About this exercise: Nothing but a number is wanted here: the tally of lines in the material below that include "dfrac".

Information:

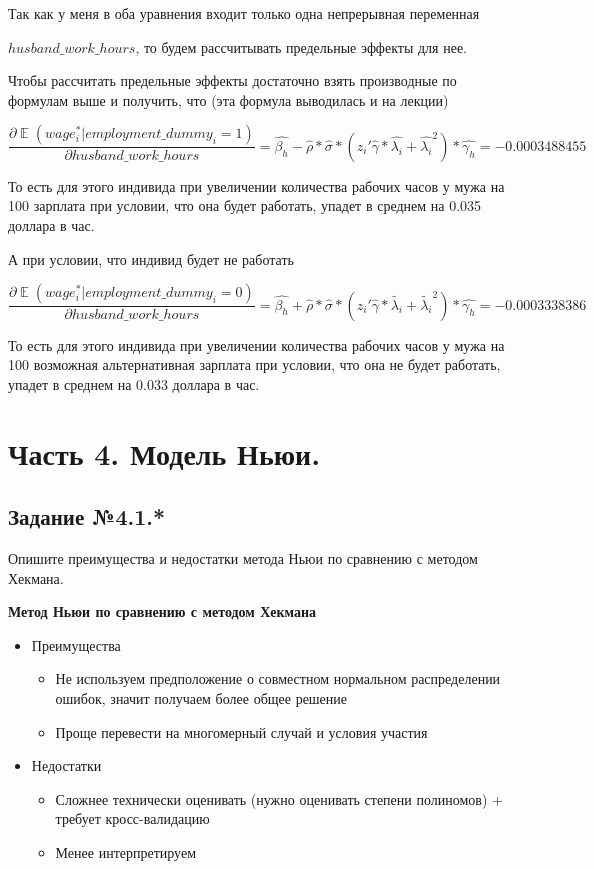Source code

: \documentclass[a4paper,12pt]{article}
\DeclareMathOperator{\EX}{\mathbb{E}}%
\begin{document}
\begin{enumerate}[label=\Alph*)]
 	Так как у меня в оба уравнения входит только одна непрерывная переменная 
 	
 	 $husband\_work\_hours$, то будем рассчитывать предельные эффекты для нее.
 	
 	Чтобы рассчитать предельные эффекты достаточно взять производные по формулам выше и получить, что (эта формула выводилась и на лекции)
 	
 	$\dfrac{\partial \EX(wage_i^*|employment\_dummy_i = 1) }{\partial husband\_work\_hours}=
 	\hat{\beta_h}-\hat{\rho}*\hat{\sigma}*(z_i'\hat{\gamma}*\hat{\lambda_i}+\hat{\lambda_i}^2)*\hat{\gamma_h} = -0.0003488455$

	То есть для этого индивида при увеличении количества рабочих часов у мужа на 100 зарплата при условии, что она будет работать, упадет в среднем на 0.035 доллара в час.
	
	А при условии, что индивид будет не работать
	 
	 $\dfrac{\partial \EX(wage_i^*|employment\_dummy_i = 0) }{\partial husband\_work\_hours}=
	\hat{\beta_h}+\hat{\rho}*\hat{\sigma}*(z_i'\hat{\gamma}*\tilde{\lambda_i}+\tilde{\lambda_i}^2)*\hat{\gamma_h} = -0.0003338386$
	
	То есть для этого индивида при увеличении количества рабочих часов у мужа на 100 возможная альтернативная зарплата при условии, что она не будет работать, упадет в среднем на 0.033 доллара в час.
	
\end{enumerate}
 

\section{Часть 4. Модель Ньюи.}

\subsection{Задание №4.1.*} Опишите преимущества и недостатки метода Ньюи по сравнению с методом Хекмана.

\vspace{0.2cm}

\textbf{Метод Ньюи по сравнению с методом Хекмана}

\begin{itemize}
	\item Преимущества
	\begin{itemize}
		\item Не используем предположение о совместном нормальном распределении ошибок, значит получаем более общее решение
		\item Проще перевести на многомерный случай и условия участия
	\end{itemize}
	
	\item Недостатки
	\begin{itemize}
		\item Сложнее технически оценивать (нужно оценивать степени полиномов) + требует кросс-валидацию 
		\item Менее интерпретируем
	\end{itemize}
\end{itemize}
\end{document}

Problem solution: 2